Un quartier avec sa longue histoire rencontre les manifestations et les formes artistiques traditionnelles, un pont entre hier et aujourd’hui qui anime le cœur battant du vieux Tunis.
La troisième édition des «Illuminations d’El Halfaouine» (Tajalliyât El-Halfaouine) s’est ouverte au cœur du quartier historique d’El Halfaouine, à Tunis, vendredi soir, et se poursuit jusqu’à ce soir. L’événement, organisé par le Théâtre National Tunisien, en partenariat avec la Fondation Abdelwahab Ben Ayed (Faba) et Microcred, se déroule chaque année pendant le mois de Ramadan, avec des concerts et des spectacles de danse inspirés de traditions soufies et mystiques.
Le soir de l’ouverture, la place d’El Halfaouine s’est transformée en un lieu vivant et animé, où l’atmosphère mêlait chants, danses et lumières. Le public, composé aussi bien de curieux que de connaisseurs, a pu s’immerger dans une ambiance propice à la méditation et à la réflexion spirituelle, bercée par les mélodies de la musique traditionnelle tunisienne. Les spectateurs se sont installés autour de la scène ou dans les cafés voisins, certains en transe, d’autres simplement absorbés par l’envoûtement de la soirée.
Sous la direction de Morched Boulila, la troupe de la Hadhra a ouvert le programme musical avec des chants et invocations soufies. Des morceaux comme «Sidi Bou Ali Ennefti» et «Ya Lalla Jitek» ont progressivement conduit le public dans une sorte de méditation collective, avant de monter en intensité avec des morceaux comme «Sidi Ali El-Kray» et «Sidi Mansour». Ces chants sont au cœur de la tradition soufie tunisienne, un mélange de spiritualité et de musique, qui a permis aux spectateurs de vivre une expérience intérieure.
Le moment-clé de la soirée fut la performance de «Sidi Mansour», un chant très apprécié du répertoire soufi, où se mêlaient influences maghrébines et africaines. L’apparition de Bousaadia, personnage emblématique du folklore tunisien, a apporté une dimension théâtrale supplémentaire. Sa danse, inspirée d’une légende populaire, a captivé le public en évoquant l’histoire d’un roi africain en quête de sa fille, enlevée et vendue comme esclave.
Le stambali, musique et danse de libération
La deuxième soirée a été marquée par un spectacle de stambali, mené par le musicien Belhassen Mihoub. Le stambali, une musique traditionnelle d’origine sub-saharienne, est souvent associé aux rites de guérison et aux danses de transe. Belhassen Mihoub a su moderniser cet art en ajoutant des instruments contemporains comme la batterie, tout en restant fidèle à l’essence de cette musique.

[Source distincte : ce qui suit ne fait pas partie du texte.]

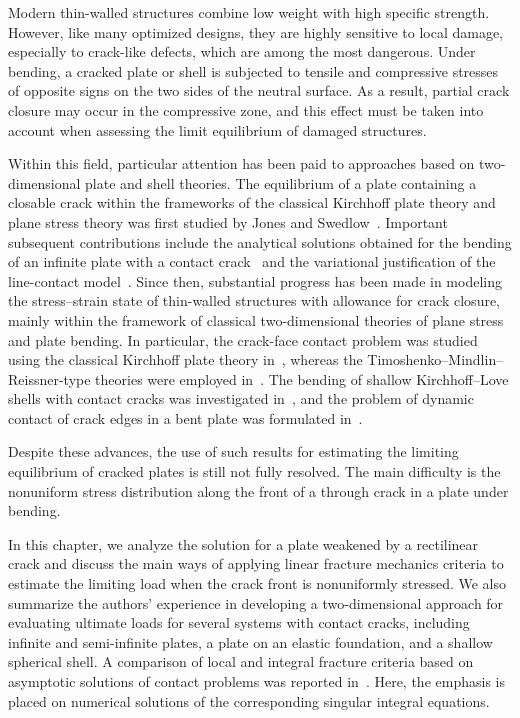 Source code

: Modern thin-walled structures combine low weight with high specific strength. However, like many optimized designs, they are highly sensitive to local damage, especially to crack-like defects, which are among the most dangerous. Under bending, a cracked plate or shell is subjected to tensile and compressive stresses of opposite signs on the two sides of the neutral surface. As a result, partial crack closure may occur in the compressive zone, and this effect must be taken into account when assessing the limit equilibrium of damaged structures.

Within this field, particular attention has been paid to approaches based on two-dimensional plate and shell theories. The equilibrium of a plate containing a closable crack within the frameworks of the classical Kirchhoff plate theory and plane stress theory was first studied by Jones and Swedlow~\cite{Shatskyi1}. Important subsequent contributions include the analytical solutions obtained for the bending of an infinite plate with a contact crack~\cite{Shatskyi2,Shatskyi3} and the variational justification of the line-contact model~\cite{Shatskyi4}. Since then, substantial progress has been made in modeling the stress--strain state of thin-walled structures with allowance for crack closure, mainly within the framework of classical two-dimensional theories of plane stress and plate bending. In particular, the crack-face contact problem was studied using the classical Kirchhoff plate theory in~\cite{Shatskyi5,Shatskyi6,Shatskyi7,Shatskyi8,Shatskyi9,Shatskyi10}, whereas the Timoshenko--Mindlin--Reissner-type theories were employed in~\cite{Shatskyi11,Shatskyi12,Shatskyi13,Shatskyi14}. The bending of shallow Kirchhoff--Love shells with contact cracks was investigated in~\cite{Shatskyi15,Shatskyi16,Shatskyi17,Shatskyi18}, and the problem of dynamic contact of crack edges in a bent plate was formulated in~\cite{Shatskyi19}.

Despite these advances, the use of such results for estimating the limiting equilibrium of cracked plates is still not fully resolved. The main difficulty is the nonuniform stress distribution along the front of a through crack in a plate under bending.

In this chapter, we analyze the solution for a plate weakened by a rectilinear crack and discuss the main ways of applying linear fracture mechanics criteria to estimate the limiting load when the crack front is nonuniformly stressed. We also summarize the authors' experience in developing a two-dimensional approach for evaluating ultimate loads for several systems with contact cracks, including infinite and semi-infinite plates, a plate on an elastic foundation, and a shallow spherical shell. A comparison of local and integral fracture criteria based on asymptotic solutions of contact problems was reported in~\cite{Shatskyi20}. Here, the emphasis is placed on numerical solutions of the corresponding singular integral equations.

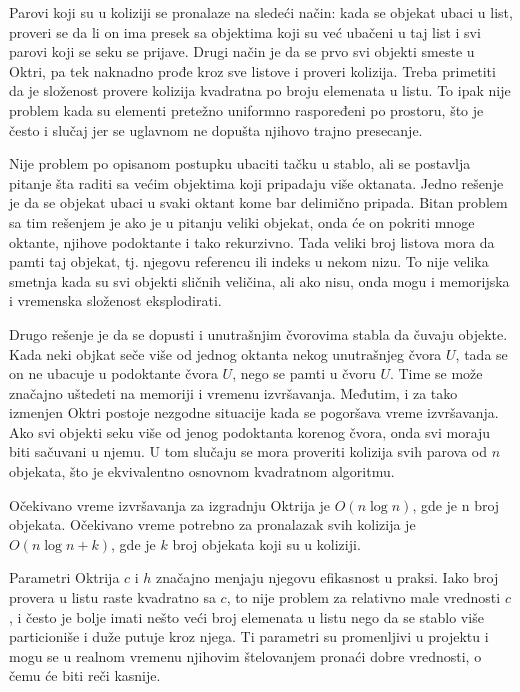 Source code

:\documentclass[12pt,oneside]{memoir}
\begin{document}
Parovi koji su u koliziji se pronalaze na sledeći način:
kada se objekat ubaci u list, proveri se da li on ima presek sa objektima koji su već
ubačeni u taj list i svi parovi koji se seku se prijave.
Drugi način je da se prvo svi objekti smeste u Oktri, pa tek naknadno prođe kroz sve listove 
i proveri kolizija. 
Treba primetiti da je složenost provere kolizija kvadratna po broju elemenata u listu.
To ipak nije problem kada su elementi pretežno uniformno raspoređeni po prostoru, što je često 
i slučaj jer se uglavnom ne dopušta njihovo trajno presecanje. 

Nije problem po opisanom postupku ubaciti tačku u stablo, ali se postavlja pitanje šta raditi sa većim objektima
koji pripadaju više oktanata.
Jedno rešenje je da se objekat ubaci u svaki oktant kome bar delimično pripada. 
Bitan problem sa tim rešenjem je ako je u pitanju veliki objekat, onda će on pokriti mnoge oktante, njihove 
podoktante i tako rekurzivno. Tada veliki broj listova mora da pamti taj objekat, tj. njegovu referencu ili indeks u nekom nizu.
To nije velika smetnja kada su svi objekti sličnih veličina, ali ako 
nisu, onda mogu i memorijska i vremenska složenost eksplodirati. 

Drugo rešenje je da se dopusti i unutrašnjim čvorovima stabla da čuvaju objekte.
Kada neki objkat seče više od jednog oktanta nekog unutrašnjeg čvora $U$, tada se on ne ubacuje 
u podoktante čvora $U$, nego se pamti u čvoru $U$. Time se može značajno uštedeti na memoriji i vremenu izvršavanja.
Međutim, i za tako izmenjen Oktri postoje nezgodne situacije kada se pogoršava vreme izvršavanja.
Ako svi objekti seku više od jenog podoktanta korenog čvora, onda svi moraju biti sačuvani u njemu. 
U tom slučaju se mora proveriti kolizija svih parova od $n$ objekata, što je ekvivalentno osnovnom kvadratnom algoritmu.

Očekivano vreme izvršavanja za izgradnju Oktrija je $O(n \log n)$, gde je n broj objekata.
Očekivano vreme potrebno za pronalazak svih kolizija je $O(n \log n + k)$, gde je $k$ broj objekata koji su u koliziji.

Parametri Oktrija $c$ i $h$ značajno menjaju njegovu efikasnost u praksi. 
Iako broj provera u listu raste kvadratno sa $c$, to nije problem za relativno male vrednosti $c$, i često je bolje 
imati nešto veći broj elemenata u listu nego da se stablo više particioniše i duže putuje kroz njega.
Ti parametri su promenljivi u projektu i mogu se u realnom vremenu njihovim štelovanjem pronaći 
dobre vrednosti, o čemu će biti reči kasnije.
\end{document}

Les rythmes rapides et répétitifs ont permis aux danseurs et au public de se laisser emporter dans un état de transe, comme c’est souvent le cas lors des cérémonies de stambali. Les chants, parfois incompréhensibles, ajoutaient à l’aspect mystique de la performance. Ce spectacle, tout en célébrant l’héritage culturel de la musique stambali, rappelait aussi les souffrances du passé, notamment l’histoire de l’esclavage et de la résilience.

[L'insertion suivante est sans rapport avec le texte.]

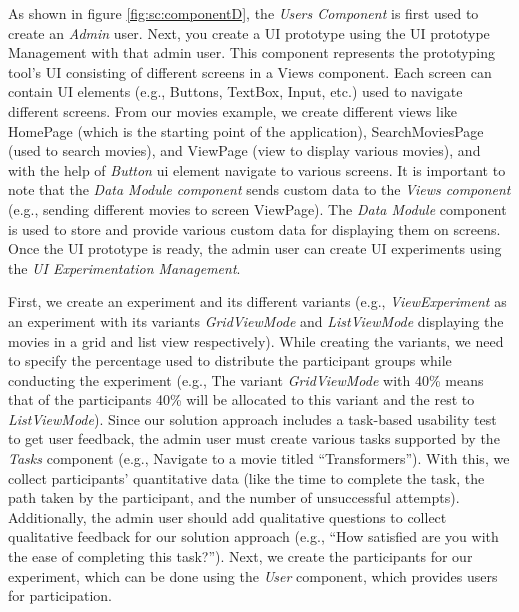 As shown in figure \ref{fig:sc:componentD}, the \textit{Users Component} is first used to create an \textit{Admin} user. 
Next, you create a UI prototype using the UI prototype Management with that admin user. 
This component represents the prototyping tool's UI consisting of different screens in a Views component. 
Each screen can contain UI elements (e.g., Buttons, TextBox, Input, etc.) used to navigate different screens.
From our movies example, we create different views like HomePage (which is the starting point of the application), SearchMoviesPage (used to search movies), and ViewPage (view to display various movies), and with the help of \textit{Button} \ac{ui} element navigate to various screens.
It is important to note that the \textit{Data Module component} sends custom data to the \textit{Views component} (e.g., sending different movies to screen ViewPage).
The \textit{Data Module} component is used to store and provide various custom data for displaying them on screens.
Once the UI prototype is ready, the admin user can create UI experiments using the \textit{UI Experimentation Management}.

First, we create an experiment and its different variants (e.g., \textit{ViewExperiment} as an experiment with its variants \textit{GridViewMode} and \textit{ListViewMode} displaying the movies in a grid and list view respectively). 
While creating the variants, we need to specify the percentage used to distribute the participant groups while conducting the experiment (e.g., The variant \textit{GridViewMode} with 40\% means that of the participants 40\% will be allocated to this variant and the rest to \textit{ListViewMode}).
Since our solution approach includes a task-based usability test to get user feedback, the admin user must create various tasks supported by the \textit{Tasks} component (e.g., Navigate to a movie titled ``Transformers'').
With this, we collect participants' quantitative data (like the time to complete the task, the path taken by the participant, and the number of unsuccessful attempts). 
Additionally, the admin user should add qualitative questions to collect qualitative feedback for our solution approach (e.g., ``How satisfied are you with the ease of completing this task?'').
Next, we create the participants for our experiment, which can be done using the \textit{User} component, which provides users for participation.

Outre les concerts et spectacles de danse, l’événement a proposé une variété de performances allant du théâtre au cirque. L’une des pièces présentées, «El Aârs, Al-Jamra Al-Oula» de Karim Kherchoufi, a mis en lumière les traditions du mariage tunisien, un autre aspect important du patrimoine culturel. Ce mélange de théâtre, danse et musique a permis de rendre hommage à des pratiques qui font partie du quotidien dans certaines régions de Tunisie.

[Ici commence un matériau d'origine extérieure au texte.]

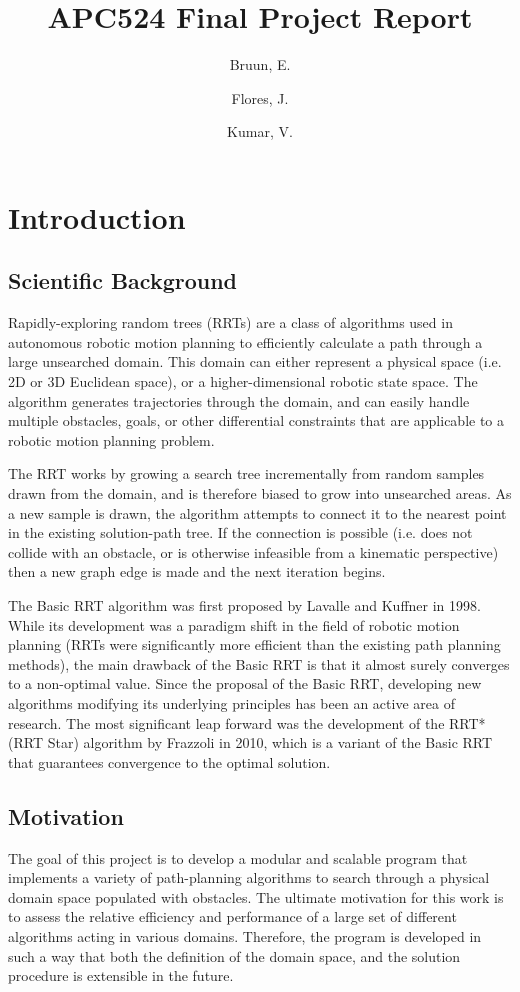 \documentclass[10pt]{article}
\title{APC524 Final Project Report}
\author{Bruun, E. \and Flores, J. \and Kumar, V.}
\begin{document}
\maketitle

\section{Introduction}
\label{sec:intro}
	\subsection{Scientific Background}
		Rapidly-exploring random trees (RRTs) are a class of algorithms used in autonomous robotic motion planning to efficiently calculate a path through a large unsearched domain. This domain can either represent a physical space (i.e. 2D or 3D Euclidean space), or a higher-dimensional robotic state space. The algorithm generates trajectories through the domain, and can easily handle multiple obstacles, goals, or other differential constraints that are applicable to a robotic motion planning problem.
		
		The RRT works by growing a search tree incrementally from random samples drawn from the domain, and is therefore biased to grow into unsearched areas. As a new sample is drawn, the algorithm attempts to connect it to the nearest point in the existing solution-path tree. If the connection is possible (i.e. does not collide with an obstacle, or is otherwise infeasible from a kinematic perspective) then a new graph edge is made and the next iteration begins.
		
		The Basic RRT algorithm was first proposed by Lavalle and Kuffner in 1998. While its development was a paradigm shift in the field of robotic motion planning (RRTs were significantly more efficient than the existing path planning methods), the main drawback of the Basic RRT is that it almost surely converges to a non-optimal value. Since the proposal of the Basic RRT, developing new algorithms modifying its underlying principles has been an active area of research. The most significant leap forward was the development of the RRT* (RRT Star) algorithm by Frazzoli in 2010, which is a variant of the Basic RRT that guarantees convergence to the optimal solution.

	\subsection{Motivation}
		The goal of this project is to develop a modular and scalable program that implements a variety of path-planning algorithms to search through a physical domain space populated with obstacles. The ultimate motivation for this work is to assess the relative efficiency and performance of a large set of different algorithms acting in various domains. Therefore, the program is developed in such a way that both the definition of the domain space, and the solution procedure is extensible in the future. 
\end{document}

Le programme des «Illuminations d’El Halfaouine» continue jusqu’à ce soir 18 mars avec une série de spectacles qui explorent différentes facettes de la culture tunisienne, dans une ambiance conviviale et accessible à tous offrant ainsi un moment unique où la culture tunisienne se réinvente tout en restant fidèle à ses racines.